Segment Open

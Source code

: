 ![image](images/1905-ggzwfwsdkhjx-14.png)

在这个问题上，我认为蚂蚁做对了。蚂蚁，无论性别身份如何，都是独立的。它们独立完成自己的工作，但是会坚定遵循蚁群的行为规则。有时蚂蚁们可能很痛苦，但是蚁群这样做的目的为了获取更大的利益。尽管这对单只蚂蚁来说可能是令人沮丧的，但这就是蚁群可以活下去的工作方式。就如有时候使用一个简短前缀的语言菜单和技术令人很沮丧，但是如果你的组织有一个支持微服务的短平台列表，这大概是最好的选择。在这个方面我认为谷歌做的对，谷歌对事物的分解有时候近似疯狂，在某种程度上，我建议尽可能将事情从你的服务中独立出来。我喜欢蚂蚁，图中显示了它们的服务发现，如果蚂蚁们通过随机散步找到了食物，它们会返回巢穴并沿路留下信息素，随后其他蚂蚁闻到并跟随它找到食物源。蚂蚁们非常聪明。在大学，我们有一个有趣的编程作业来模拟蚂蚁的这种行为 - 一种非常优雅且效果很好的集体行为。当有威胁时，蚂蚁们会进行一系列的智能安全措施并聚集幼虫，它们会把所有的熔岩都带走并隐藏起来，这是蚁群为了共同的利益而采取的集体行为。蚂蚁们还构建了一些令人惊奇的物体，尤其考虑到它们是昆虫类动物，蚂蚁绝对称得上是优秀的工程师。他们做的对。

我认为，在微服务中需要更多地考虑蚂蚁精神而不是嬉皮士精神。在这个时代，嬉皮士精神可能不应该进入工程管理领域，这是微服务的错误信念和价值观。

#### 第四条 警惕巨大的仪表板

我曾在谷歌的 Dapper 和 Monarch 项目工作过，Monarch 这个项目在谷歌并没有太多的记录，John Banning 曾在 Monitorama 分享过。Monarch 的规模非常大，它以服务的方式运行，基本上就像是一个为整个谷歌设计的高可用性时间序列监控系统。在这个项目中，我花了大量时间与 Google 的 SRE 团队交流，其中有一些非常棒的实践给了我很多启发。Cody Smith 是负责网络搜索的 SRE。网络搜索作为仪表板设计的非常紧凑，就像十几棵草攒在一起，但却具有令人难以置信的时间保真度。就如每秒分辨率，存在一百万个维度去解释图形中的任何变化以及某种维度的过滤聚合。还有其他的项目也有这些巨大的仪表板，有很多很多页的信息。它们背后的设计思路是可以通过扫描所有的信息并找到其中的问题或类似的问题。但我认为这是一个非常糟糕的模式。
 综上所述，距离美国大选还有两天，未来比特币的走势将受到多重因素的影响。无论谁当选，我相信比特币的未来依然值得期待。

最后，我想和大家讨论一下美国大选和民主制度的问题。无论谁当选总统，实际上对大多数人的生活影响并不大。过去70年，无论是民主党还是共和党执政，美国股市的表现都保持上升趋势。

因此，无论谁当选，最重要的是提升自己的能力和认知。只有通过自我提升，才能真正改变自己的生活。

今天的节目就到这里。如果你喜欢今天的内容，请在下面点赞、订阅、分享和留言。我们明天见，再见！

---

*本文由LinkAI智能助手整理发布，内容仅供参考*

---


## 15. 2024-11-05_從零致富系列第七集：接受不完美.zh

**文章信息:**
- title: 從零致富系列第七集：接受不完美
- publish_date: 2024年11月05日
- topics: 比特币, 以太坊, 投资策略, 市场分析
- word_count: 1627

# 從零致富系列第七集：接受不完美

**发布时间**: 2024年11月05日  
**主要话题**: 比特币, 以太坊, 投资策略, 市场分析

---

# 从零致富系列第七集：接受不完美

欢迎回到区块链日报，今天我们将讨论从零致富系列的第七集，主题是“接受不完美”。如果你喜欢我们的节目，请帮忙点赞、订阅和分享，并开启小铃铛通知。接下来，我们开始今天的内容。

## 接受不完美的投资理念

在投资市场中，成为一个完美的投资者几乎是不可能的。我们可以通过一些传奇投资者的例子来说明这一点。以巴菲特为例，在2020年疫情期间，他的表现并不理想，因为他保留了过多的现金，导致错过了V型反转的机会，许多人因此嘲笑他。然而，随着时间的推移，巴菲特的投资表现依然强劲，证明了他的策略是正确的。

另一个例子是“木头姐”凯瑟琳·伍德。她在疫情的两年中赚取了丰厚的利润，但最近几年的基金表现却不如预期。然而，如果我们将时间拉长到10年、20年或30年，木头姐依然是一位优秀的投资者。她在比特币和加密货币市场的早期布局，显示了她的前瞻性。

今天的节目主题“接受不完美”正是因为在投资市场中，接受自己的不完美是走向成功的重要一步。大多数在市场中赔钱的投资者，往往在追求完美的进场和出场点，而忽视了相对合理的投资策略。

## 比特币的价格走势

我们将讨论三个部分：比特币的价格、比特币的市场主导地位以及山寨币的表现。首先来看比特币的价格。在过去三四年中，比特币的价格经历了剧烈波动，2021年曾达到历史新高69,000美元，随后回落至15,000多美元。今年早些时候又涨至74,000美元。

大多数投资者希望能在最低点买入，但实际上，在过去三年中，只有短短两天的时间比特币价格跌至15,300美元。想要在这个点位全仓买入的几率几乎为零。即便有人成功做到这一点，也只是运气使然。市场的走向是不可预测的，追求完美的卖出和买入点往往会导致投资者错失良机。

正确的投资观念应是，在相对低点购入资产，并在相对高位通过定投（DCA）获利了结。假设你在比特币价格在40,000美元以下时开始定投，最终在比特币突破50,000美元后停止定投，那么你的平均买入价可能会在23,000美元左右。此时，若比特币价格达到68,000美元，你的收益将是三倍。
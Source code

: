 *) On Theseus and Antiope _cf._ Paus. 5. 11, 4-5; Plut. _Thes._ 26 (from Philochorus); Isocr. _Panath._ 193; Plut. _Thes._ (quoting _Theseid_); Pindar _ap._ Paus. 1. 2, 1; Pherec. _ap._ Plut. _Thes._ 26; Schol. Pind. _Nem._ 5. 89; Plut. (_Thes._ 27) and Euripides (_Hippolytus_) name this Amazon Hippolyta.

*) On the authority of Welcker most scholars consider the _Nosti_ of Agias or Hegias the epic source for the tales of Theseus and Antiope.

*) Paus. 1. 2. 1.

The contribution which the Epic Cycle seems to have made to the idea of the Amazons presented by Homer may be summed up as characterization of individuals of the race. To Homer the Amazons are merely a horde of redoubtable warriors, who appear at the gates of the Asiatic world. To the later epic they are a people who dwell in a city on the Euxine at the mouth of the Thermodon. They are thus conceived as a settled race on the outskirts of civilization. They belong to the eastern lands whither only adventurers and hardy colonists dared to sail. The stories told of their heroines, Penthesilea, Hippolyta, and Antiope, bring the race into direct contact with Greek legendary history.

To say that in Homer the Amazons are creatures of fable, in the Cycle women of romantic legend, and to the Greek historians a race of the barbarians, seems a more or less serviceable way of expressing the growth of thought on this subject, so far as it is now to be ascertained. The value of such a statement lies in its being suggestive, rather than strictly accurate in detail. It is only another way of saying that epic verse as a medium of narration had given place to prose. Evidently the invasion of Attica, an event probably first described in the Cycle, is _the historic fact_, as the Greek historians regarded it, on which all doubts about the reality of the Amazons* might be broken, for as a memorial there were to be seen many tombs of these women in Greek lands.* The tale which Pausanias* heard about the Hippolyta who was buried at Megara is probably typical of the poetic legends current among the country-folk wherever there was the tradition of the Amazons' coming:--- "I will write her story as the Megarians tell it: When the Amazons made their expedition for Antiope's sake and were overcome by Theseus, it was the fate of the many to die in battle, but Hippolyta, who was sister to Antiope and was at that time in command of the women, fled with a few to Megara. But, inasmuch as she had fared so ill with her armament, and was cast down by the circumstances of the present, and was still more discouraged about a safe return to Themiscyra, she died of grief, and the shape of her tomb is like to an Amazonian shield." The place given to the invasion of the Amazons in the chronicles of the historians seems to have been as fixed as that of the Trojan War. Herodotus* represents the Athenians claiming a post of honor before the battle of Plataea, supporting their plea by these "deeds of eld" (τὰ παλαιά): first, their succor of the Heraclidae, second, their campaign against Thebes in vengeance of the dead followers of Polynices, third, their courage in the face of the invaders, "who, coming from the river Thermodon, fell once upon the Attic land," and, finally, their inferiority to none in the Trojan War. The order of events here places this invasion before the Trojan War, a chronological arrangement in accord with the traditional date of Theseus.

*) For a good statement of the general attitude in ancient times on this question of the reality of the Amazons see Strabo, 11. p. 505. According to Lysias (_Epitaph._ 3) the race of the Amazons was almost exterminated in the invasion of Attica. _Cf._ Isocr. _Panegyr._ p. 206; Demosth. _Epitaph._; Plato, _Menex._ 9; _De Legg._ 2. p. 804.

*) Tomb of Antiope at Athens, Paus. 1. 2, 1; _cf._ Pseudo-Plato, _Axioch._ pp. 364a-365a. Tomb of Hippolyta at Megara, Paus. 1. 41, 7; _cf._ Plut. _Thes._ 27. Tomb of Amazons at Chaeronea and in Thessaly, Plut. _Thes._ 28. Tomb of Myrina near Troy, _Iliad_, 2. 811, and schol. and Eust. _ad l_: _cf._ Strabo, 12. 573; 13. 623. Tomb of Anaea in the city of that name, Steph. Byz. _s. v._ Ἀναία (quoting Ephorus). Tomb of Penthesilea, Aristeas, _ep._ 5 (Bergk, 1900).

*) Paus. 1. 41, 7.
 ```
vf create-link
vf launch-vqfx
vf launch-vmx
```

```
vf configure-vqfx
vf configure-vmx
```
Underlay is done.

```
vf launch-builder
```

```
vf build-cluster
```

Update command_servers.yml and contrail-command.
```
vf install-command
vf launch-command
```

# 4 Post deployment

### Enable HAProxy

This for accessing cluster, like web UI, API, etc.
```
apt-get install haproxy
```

Segment Closed

| Work task |
Among the lines above, find each one containing the string "cluster" and copy it.

| Exercise response |
vf build-cluster
This for accessing cluster, like web UI, API, etc.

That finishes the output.